--- Exercise goal ---
Nothing but the lines from the top of the records through the line with "Includes counting sort" should be returned, exactly, and without pictures.

--- Entries taken from a collection ---
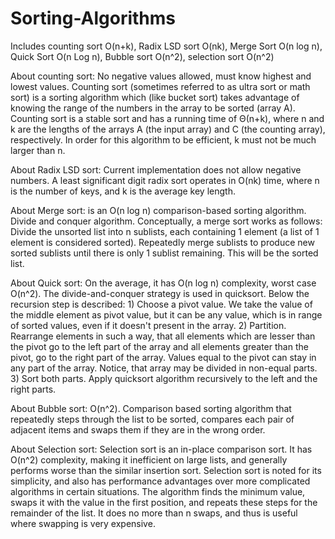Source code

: ﻿# Sorting-Algorithms
Includes counting sort O(n+k), Radix LSD sort O(nk), Merge Sort O(n log n), Quick Sort O(n Log n), Bubble sort O(n^2), selection sort O(n^2)

About counting sort: No negative values allowed, must know highest and lowest values.
Counting sort (sometimes referred to as ultra sort or math sort) is a sorting algorithm which (like bucket sort) takes advantage of knowing the range of the numbers in the array to be sorted (array A).
Counting sort is a stable sort and has a running time of Θ(n+k), where n and k are the lengths of the arrays A (the input array) and C (the counting array), respectively. In order for this algorithm to be efficient, k must not be much larger than n.

About Radix LSD sort: Current implementation does not allow negative numbers. A least significant digit radix sort operates in O(nk) time, where n is the number of keys, and k is the average key length.

About Merge sort:  is an O(n log n) comparison-based sorting algorithm. Divide and conquer algorithm. Conceptually, a merge sort works as follows: Divide the unsorted list into n sublists, each containing 1 element (a list of 1 element is considered sorted). Repeatedly merge sublists to produce new sorted sublists until there is only 1 sublist remaining. This will be the sorted list.

About Quick sort: On the average, it has O(n log n) complexity, worst case O(n^2). The divide-and-conquer strategy is used in quicksort. Below the recursion step is described: 1) Choose a pivot value. We take the value of the middle element as pivot value, but it can be any value, which is in range of sorted values, even if it doesn't present in the array. 2) Partition. Rearrange elements in such a way, that all elements which are lesser than the pivot go to the left part of the array and all elements greater than the pivot, go to the right part of the array. Values equal to the pivot can stay in any part of the array. Notice, that array may be divided in non-equal parts. 3) Sort both parts. Apply quicksort algorithm recursively to the left and the right parts.

About Bubble sort: O(n^2). Comparison based sorting algorithm that repeatedly steps through the list to be sorted, compares each pair of adjacent items and swaps them if they are in the wrong order.

About Selection sort: Selection sort is an in-place comparison sort. It has O(n^2) complexity, making it inefficient on large lists, and generally performs worse than the similar insertion sort. Selection sort is noted for its simplicity, and also has performance advantages over more complicated algorithms in certain situations. The algorithm finds the minimum value, swaps it with the value in the first position, and repeats these steps for the remainder of the list. It does no more than n swaps, and thus is useful where swapping is very expensive.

--- Answer to this task ---
Source code

: ﻿# Sorting-Algorithms
Includes counting sort O(n+k), Radix LSD sort O(nk), Merge Sort O(n log n), Quick Sort O(n Log n), Bubble sort O(n^2), selection sort O(n^2)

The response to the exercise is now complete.